# Sevcon espAC 48V ... Help dcf? Quick-E!!



## adsport69 (Dec 7, 2019)

So a picture tells a thousand words, here I have a motor temp/ torque cutback, but I can't see where or why. or even how i get a factor of 0.007 - this i imagine is why the motor barely spins. I imagine it is derived from the motor temp divided by the torque cut back. But I can't find a value for torque back - is this another function from somewhere else - maybe someone else has seen it and can help.


----------



## frodus (Apr 12, 2008)

Make sure there's a temp sensor attached, and that it's working properly. It will cut back if it doesn't read one, or it's too hot.


----------



## adsport69 (Dec 7, 2019)

Thanks Travis, I don't have one connected at the mo, but I also don't think it is configured to have one (as in the temp sensor i have "none" selected). I have noticed that the inverter is set to speed control mode, and with no load on I guess that could also be why it is low. I tried to change it to Torque/ Speed mode, but it did not take it. 

Sevcon no longer support this espAC inverter officially, I have tried. Just wish I could find a dcf somewhere for one as maybe it will clean up the "default" one inside my inverter which is also preventing me from saving out a dcf. As i get a 5630,1 error "Abort" message.


----------



## frodus (Apr 12, 2008)

So, this inverter came with the motor, correct?

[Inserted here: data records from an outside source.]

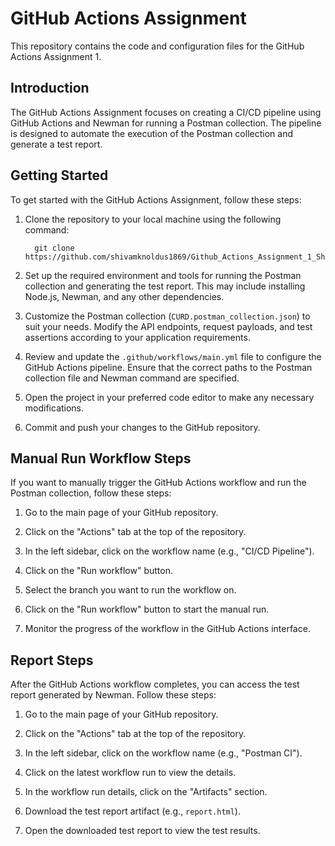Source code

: # GitHub Actions Assignment

This repository contains the code and configuration files for the GitHub Actions Assignment 1.

## Introduction

The GitHub Actions Assignment focuses on creating a CI/CD pipeline using GitHub Actions and Newman for running a Postman collection. The pipeline is designed to automate the execution of the Postman collection and generate a test report.

## Getting Started

To get started with the GitHub Actions Assignment, follow these steps:

1. Clone the repository to your local machine using the following command:

         git clone https://github.com/shivamknoldus1869/Github_Actions_Assignment_1_Shivam.git

2. Set up the required environment and tools for running the Postman collection and generating the test report. This may include installing Node.js, Newman, and any other dependencies.

3. Customize the Postman collection (`CURD.postman_collection.json`) to suit your needs. Modify the API endpoints, request payloads, and test assertions according to your application requirements.

4. Review and update the `.github/workflows/main.yml` file to configure the GitHub Actions pipeline. Ensure that the correct paths to the Postman collection file and Newman command are specified.

5. Open the project in your preferred code editor to make any necessary modifications.

6. Commit and push your changes to the GitHub repository.

## Manual Run Workflow Steps

If you want to manually trigger the GitHub Actions workflow and run the Postman collection, follow these steps:

1. Go to the main page of your GitHub repository.

2. Click on the "Actions" tab at the top of the repository.

3. In the left sidebar, click on the workflow name (e.g., "CI/CD Pipeline").

4. Click on the "Run workflow" button.

5. Select the branch you want to run the workflow on.

6. Click on the "Run workflow" button to start the manual run.

7. Monitor the progress of the workflow in the GitHub Actions interface.

## Report Steps

After the GitHub Actions workflow completes, you can access the test report generated by Newman. Follow these steps:

1. Go to the main page of your GitHub repository.

2. Click on the "Actions" tab at the top of the repository.

3. In the left sidebar, click on the workflow name (e.g., "Postman CI").

4. Click on the latest workflow run to view the details.

5. In the workflow run details, click on the "Artifacts" section.

6. Download the test report artifact (e.g., `report.html`).

7. Open the downloaded test report to view the test results.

The DCF is inside the inverter already. Not sure why you need a DCF if its already configured. Might check your CAN cable, and also what DVT version you have and if you have admin rights or not.


----------



## adsport69 (Dec 7, 2019)

Well no, I actually bought two inverters before I started down this route, then bought a motor. I went for Sevcon's as I use two of the Gen 5 Size 9s in each bus (below) at work. I have DVT Customer Version 13.9 - maybe it is too new to cope with the espAC however I got the eds file from Sevcon (now Borgwarner).

I have managed to load dcf and edit them at work, so i dont think it is permissions, I just think something is wrong with the one inside my inverter. When I save out a DCF I get this error about an expected integer, and the word "Abort" appears in the EDS section of the object dictionary. Hence my thoughts about a good clean dcf.

CAN Is good comms is good, and I can see plenty of data from the inverter, just these niggles over being stuck in speed control and not being able to save out the dcf.

Hoping to get on with building the car over the upcoming holidays...


----------



## frodus (Apr 12, 2008)

What is the error, screenshot it.


----------



## adsport69 (Dec 7, 2019)

thanks for coming back to me, please see the screen shot, From the errors I think the word "Abort" appears in EDS number field where it should be an integer (at least that's what is tells me).

So I can't save out a DCF, also I don't seem to have the option to select Torque/Speed mode.


----------



## adsport69 (Dec 7, 2019)

Hey Frodus, any ideas whats going on? You don't have a clean reasonable or base .dcf do you for an espAC? I can't believe I cant find one on the internet. I'm pretty sure this "abort" text is messing my dcf saving up. thanks


----------



## frodus (Apr 12, 2008)

Nope, No idea. Never worked with espAC, only Gen4.

Run the EDS generator again, see if that works. Beyond that, no clue.


----------